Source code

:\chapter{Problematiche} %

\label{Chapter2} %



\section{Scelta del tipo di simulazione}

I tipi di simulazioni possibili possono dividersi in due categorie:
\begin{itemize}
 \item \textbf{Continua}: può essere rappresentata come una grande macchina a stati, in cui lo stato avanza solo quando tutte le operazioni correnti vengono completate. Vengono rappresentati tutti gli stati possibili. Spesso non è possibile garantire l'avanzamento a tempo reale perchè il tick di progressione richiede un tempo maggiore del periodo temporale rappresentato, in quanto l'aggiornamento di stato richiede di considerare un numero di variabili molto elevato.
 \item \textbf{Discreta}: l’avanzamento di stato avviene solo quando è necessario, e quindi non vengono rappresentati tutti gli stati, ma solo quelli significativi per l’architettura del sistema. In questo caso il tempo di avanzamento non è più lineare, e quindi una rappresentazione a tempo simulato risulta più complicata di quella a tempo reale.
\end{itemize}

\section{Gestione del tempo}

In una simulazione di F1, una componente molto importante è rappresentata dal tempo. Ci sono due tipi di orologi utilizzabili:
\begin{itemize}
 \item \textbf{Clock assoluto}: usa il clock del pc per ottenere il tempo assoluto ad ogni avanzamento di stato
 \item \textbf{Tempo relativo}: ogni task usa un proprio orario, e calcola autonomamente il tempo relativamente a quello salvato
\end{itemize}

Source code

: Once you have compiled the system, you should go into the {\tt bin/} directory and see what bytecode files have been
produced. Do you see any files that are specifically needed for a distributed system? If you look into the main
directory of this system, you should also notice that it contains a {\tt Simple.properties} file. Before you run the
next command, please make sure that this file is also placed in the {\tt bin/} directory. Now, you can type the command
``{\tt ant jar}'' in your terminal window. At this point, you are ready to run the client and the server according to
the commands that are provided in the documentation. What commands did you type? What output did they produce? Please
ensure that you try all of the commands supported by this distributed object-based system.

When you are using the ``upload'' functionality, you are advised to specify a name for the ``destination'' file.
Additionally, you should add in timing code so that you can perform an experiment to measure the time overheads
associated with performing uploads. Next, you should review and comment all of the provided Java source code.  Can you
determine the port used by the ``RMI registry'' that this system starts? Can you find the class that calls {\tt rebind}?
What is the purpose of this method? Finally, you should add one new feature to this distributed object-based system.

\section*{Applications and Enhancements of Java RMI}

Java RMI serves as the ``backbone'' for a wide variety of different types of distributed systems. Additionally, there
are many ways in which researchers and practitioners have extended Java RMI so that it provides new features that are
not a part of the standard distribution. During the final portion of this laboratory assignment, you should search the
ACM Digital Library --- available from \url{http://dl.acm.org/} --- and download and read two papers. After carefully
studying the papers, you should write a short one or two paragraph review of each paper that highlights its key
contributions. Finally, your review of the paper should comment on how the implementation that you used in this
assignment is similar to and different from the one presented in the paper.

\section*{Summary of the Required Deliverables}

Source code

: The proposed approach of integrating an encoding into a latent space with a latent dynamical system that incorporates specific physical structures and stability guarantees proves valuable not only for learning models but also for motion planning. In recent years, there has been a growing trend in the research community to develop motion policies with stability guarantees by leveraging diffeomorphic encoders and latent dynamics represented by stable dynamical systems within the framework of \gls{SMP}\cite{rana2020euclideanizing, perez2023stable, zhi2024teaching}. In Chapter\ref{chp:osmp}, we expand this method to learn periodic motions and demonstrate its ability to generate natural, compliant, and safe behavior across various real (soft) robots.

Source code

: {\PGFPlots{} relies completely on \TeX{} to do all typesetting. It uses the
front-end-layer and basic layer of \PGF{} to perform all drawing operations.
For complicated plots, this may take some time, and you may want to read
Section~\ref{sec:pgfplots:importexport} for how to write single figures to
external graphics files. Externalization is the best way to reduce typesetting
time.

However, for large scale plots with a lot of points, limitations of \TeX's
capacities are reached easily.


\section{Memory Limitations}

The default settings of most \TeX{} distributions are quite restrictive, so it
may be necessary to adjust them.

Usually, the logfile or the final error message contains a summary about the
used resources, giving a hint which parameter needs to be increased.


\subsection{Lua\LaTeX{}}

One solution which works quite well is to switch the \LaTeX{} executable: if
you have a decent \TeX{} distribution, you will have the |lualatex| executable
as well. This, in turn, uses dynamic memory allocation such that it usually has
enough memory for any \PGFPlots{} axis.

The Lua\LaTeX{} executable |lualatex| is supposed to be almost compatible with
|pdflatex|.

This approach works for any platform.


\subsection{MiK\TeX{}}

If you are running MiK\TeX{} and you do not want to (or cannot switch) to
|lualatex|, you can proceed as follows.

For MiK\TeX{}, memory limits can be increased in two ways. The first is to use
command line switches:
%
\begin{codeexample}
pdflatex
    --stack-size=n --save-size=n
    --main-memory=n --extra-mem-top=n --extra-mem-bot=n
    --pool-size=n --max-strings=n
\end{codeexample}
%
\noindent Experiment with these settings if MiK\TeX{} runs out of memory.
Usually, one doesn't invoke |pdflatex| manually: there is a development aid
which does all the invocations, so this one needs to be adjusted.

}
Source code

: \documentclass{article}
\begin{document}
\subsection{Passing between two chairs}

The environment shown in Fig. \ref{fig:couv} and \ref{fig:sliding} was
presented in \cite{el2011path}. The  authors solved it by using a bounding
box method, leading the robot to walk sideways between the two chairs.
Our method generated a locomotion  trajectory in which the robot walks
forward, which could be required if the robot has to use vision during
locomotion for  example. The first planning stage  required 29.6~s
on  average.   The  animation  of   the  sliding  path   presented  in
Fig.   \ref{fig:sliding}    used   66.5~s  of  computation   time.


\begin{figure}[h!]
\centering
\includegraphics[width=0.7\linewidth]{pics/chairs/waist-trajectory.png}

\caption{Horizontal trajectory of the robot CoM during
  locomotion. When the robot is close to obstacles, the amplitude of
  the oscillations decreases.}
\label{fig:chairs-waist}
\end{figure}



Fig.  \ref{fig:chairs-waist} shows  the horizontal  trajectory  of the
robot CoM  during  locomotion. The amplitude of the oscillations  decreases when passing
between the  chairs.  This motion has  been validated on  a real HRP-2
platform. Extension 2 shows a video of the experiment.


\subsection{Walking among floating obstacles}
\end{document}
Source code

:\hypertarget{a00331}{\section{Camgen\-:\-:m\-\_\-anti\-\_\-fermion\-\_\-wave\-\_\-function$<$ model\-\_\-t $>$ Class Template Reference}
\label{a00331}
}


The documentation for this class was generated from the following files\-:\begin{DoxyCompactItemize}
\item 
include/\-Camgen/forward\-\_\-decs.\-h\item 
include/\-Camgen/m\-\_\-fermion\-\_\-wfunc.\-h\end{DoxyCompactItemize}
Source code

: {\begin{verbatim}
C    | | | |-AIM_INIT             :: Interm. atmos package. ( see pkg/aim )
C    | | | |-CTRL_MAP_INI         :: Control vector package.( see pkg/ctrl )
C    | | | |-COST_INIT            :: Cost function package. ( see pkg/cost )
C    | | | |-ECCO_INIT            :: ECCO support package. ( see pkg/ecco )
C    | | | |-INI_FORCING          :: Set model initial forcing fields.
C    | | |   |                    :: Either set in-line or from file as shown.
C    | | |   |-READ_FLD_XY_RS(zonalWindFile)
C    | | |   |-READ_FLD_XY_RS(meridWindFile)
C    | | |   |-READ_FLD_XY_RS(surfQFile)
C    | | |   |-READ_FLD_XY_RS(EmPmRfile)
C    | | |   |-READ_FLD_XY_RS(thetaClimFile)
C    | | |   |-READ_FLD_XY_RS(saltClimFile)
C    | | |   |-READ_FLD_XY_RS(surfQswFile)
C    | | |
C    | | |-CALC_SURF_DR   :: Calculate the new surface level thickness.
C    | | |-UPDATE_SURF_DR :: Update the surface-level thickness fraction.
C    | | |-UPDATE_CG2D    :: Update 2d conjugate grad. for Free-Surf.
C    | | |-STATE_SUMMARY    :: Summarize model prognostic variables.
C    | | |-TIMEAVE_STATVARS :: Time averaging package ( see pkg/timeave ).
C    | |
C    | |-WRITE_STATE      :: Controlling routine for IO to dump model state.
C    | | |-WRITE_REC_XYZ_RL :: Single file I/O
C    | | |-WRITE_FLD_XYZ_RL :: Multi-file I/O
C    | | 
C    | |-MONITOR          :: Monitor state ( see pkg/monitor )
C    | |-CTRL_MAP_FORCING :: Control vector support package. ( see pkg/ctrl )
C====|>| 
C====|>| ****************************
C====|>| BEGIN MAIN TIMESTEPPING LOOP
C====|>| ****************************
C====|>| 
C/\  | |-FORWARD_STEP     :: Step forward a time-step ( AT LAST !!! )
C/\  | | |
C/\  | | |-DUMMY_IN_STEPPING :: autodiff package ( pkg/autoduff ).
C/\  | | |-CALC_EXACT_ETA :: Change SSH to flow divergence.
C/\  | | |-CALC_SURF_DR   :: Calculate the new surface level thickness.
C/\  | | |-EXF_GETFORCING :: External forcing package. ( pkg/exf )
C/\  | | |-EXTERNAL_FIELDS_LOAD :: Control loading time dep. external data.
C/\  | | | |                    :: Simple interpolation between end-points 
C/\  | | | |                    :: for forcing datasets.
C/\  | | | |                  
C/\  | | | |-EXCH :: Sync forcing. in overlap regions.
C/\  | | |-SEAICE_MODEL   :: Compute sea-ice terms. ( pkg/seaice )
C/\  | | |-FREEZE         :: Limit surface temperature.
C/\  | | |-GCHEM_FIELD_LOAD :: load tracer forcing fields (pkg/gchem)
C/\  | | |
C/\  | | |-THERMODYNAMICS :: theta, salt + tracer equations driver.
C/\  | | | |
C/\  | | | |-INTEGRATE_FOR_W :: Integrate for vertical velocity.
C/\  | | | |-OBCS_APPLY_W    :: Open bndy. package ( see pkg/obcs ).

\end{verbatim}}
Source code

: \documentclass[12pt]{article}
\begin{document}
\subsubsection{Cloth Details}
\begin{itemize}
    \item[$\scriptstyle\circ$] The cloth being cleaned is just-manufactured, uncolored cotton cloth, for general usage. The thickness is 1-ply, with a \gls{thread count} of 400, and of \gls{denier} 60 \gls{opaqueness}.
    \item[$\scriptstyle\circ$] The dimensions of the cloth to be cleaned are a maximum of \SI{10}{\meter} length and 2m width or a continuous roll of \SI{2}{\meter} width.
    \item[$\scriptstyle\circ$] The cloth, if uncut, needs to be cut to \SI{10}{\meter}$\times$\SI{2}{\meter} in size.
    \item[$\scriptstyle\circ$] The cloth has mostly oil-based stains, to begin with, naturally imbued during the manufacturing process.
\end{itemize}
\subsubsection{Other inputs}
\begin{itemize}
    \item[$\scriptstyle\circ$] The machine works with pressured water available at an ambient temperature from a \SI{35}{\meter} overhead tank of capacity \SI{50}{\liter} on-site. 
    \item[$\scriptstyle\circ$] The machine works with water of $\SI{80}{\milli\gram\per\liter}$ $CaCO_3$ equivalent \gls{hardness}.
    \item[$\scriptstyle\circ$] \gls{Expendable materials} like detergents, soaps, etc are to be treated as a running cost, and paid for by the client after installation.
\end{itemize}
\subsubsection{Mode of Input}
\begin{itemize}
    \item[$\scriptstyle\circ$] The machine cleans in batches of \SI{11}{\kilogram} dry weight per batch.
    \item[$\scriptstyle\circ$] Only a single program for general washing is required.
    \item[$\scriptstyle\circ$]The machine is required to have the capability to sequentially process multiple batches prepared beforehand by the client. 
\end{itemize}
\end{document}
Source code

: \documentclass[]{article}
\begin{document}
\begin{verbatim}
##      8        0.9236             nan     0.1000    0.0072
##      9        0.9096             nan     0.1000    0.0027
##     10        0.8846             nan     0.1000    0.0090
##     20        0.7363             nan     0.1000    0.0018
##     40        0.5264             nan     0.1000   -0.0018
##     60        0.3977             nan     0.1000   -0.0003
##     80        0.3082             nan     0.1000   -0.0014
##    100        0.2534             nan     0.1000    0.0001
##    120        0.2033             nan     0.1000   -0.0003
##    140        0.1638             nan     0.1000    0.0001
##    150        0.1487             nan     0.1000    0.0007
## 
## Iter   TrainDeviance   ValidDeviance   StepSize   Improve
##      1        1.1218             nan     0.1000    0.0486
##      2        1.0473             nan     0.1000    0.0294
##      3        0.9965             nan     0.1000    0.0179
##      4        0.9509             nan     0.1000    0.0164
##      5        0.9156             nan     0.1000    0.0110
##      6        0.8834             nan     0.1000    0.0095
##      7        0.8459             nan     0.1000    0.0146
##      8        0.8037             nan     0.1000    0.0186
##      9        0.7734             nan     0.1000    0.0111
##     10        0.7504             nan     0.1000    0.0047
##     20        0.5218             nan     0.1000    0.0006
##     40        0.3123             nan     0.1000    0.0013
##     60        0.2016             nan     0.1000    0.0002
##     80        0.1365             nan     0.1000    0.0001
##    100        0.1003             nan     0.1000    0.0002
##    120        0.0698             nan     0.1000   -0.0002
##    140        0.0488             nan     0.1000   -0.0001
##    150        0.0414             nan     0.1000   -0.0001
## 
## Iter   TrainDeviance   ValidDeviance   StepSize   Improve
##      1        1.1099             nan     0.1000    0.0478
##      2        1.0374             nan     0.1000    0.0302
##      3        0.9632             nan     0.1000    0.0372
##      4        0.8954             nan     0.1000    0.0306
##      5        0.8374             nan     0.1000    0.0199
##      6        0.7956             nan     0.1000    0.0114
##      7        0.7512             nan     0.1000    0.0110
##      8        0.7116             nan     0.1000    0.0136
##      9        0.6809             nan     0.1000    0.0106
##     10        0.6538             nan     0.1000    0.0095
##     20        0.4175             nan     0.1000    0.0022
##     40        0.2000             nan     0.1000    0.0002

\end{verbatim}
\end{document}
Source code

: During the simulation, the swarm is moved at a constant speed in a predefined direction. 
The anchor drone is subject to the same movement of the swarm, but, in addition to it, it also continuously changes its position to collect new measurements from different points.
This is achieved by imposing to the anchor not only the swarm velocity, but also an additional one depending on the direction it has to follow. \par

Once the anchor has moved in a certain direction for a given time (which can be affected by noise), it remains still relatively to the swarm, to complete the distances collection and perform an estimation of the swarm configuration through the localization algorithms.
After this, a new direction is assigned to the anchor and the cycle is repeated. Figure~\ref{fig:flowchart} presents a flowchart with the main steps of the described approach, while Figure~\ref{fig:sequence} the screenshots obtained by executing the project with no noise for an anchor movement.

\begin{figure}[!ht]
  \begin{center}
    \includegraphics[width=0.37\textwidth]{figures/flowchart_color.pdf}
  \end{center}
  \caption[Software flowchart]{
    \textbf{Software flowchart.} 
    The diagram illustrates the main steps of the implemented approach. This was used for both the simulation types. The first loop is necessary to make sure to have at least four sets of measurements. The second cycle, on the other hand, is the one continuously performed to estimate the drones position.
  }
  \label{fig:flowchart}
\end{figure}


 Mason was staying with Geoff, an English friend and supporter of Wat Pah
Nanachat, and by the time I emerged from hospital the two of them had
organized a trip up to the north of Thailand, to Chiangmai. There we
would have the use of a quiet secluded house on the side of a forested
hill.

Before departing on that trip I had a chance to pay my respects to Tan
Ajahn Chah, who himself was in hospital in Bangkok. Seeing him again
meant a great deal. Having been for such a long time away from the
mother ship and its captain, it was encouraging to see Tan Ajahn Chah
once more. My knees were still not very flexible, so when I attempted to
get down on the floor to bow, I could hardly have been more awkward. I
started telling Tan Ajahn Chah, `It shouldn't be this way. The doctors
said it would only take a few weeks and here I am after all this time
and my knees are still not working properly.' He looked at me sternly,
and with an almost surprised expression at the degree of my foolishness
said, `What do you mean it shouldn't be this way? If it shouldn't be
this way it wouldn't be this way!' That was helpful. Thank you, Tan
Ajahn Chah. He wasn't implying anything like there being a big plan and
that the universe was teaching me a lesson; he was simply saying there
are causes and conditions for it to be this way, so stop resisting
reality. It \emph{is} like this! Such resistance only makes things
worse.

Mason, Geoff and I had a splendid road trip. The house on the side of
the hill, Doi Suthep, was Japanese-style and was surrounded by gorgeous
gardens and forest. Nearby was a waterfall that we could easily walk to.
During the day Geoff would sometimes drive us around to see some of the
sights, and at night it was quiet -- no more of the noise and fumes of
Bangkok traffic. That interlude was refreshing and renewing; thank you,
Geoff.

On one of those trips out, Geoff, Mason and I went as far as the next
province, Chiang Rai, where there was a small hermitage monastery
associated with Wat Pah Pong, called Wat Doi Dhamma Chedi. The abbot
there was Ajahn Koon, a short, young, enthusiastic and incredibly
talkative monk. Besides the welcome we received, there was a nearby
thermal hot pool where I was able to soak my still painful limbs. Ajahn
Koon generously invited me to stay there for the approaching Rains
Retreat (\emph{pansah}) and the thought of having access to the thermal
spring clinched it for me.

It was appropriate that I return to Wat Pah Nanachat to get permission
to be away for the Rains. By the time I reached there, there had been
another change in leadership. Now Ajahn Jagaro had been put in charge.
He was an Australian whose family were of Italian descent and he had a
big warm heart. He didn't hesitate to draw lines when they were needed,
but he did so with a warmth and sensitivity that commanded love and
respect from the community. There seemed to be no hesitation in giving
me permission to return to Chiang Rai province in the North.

----

Exercise instructions — Quote verbatim the opening lines of the listing above, ending with the line where "directory of this" appears; include both endpoints and nothing more.

Worked solution —
Source code

:\chapter{Problematiche} %

\label{Chapter2} %



\section{Scelta del tipo di simulazione}

I tipi di simulazioni possibili possono dividersi in due categorie:
\begin{itemize}
 \item \textbf{Continua}: può essere rappresentata come una grande macchina a stati, in cui lo stato avanza solo quando tutte le operazioni correnti vengono completate. Vengono rappresentati tutti gli stati possibili. Spesso non è possibile garantire l'avanzamento a tempo reale perchè il tick di progressione richiede un tempo maggiore del periodo temporale rappresentato, in quanto l'aggiornamento di stato richiede di considerare un numero di variabili molto elevato.
 \item \textbf{Discreta}: l’avanzamento di stato avviene solo quando è necessario, e quindi non vengono rappresentati tutti gli stati, ma solo quelli significativi per l’architettura del sistema. In questo caso il tempo di avanzamento non è più lineare, e quindi una rappresentazione a tempo simulato risulta più complicata di quella a tempo reale.
\end{itemize}

\section{Gestione del tempo}

In una simulazione di F1, una componente molto importante è rappresentata dal tempo. Ci sono due tipi di orologi utilizzabili:
\begin{itemize}
 \item \textbf{Clock assoluto}: usa il clock del pc per ottenere il tempo assoluto ad ogni avanzamento di stato
 \item \textbf{Tempo relativo}: ogni task usa un proprio orario, e calcola autonomamente il tempo relativamente a quello salvato
\end{itemize}

Source code

: Once you have compiled the system, you should go into the {\tt bin/} directory and see what bytecode files have been
produced. Do you see any files that are specifically needed for a distributed system? If you look into the main
directory of this system, you should also notice that it contains a {\tt Simple.properties} file. Before you run the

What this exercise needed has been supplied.